Rendered images with source text:

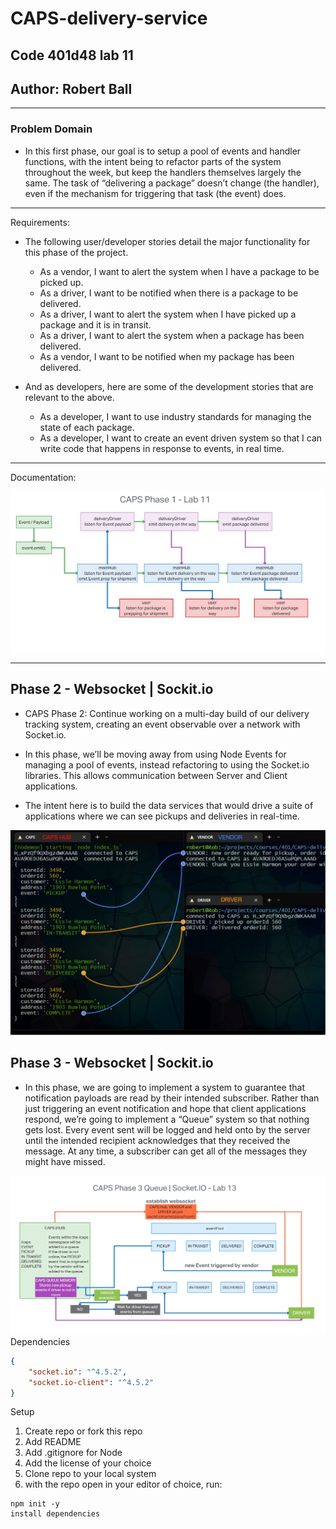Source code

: # CAPS-delivery-service

## Code 401d48 lab 11

## Author: Robert Ball

---

### Problem Domain

* In this first phase, our goal is to setup a pool of events and handler functions, with the intent being to refactor parts of the system throughout the week, but keep the handlers themselves largely the same. The task of “delivering a package” doesn’t change (the handler), even if the mechanism for triggering that task (the event) does.

<!-- Deployed production server: [Heroku - rb-ac lab09 API](https://rb-ac-lab-09.herokuapp.com/) -->

---
Requirements:

* The following user/developer stories detail the major functionality for this phase of the project.

  * As a vendor, I want to alert the system when I have a package to be picked up.
  * As a driver, I want to be notified when there is a package to be delivered.
  * As a driver, I want to alert the system when I have picked up a package and it is in transit.
  * As a driver, I want to alert the system when a package has been delivered.
  * As a vendor, I want to be notified when my package has been delivered.
* And as developers, here are some of the development stories that are relevant to the above.

  * As a developer, I want to use industry standards for managing the state of each package.
  * As a developer, I want to create an event driven system so that I can write code that happens in response to events, in real time.

---

Documentation:

![UML lab11](src/assets/lab11uml.jpg)

---

## Phase 2 - Websocket | Sockit.io

* CAPS Phase 2: Continue working on a multi-day build of our delivery tracking system, creating an event observable over a network with Socket.io.

* In this phase, we’ll be moving away from using Node Events for managing a pool of events, instead refactoring to using the Socket.io libraries. This allows communication between Server and Client applications.

* The intent here is to build the data services that would drive a suite of applications where we can see pickups and deliveries in real-time.


![socketEvent](./src/assets/socketEvent.jpg)

## Phase 3 - Websocket | Sockit.io

* In this phase, we are going to implement a system to guarantee that notification payloads are read by their intended subscriber. Rather than just triggering an event notification and hope that client applications respond, we’re going to implement a “Queue” system so that nothing gets lost. Every event sent will be logged and held onto by the server until the intended recipient acknowledges that they received the message. At any time, a subscriber can get all of the messages they might have missed.

![socketEvent](./src/assets/lab13uml.jpg)
Dependencies

```JSON
{
    "socket.io": "^4.5.2",
    "socket.io-client": "^4.5.2"
}
```

Setup

1. Create repo or fork this repo
2. Add README
3. Add .gitignore for Node
4. Add the license of your choice
5. Clone repo to your local system
6. with the repo open in your editor of choice, run:

```code
npm init -y
install dependencies
```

* Exercise description: Retype the records above word for word, from their first line through the line containing "### Problem Domain", and leave out every picture.

* Response to the task:
Source code

: # CAPS-delivery-service

## Code 401d48 lab 11

## Author: Robert Ball

---

### Problem Domain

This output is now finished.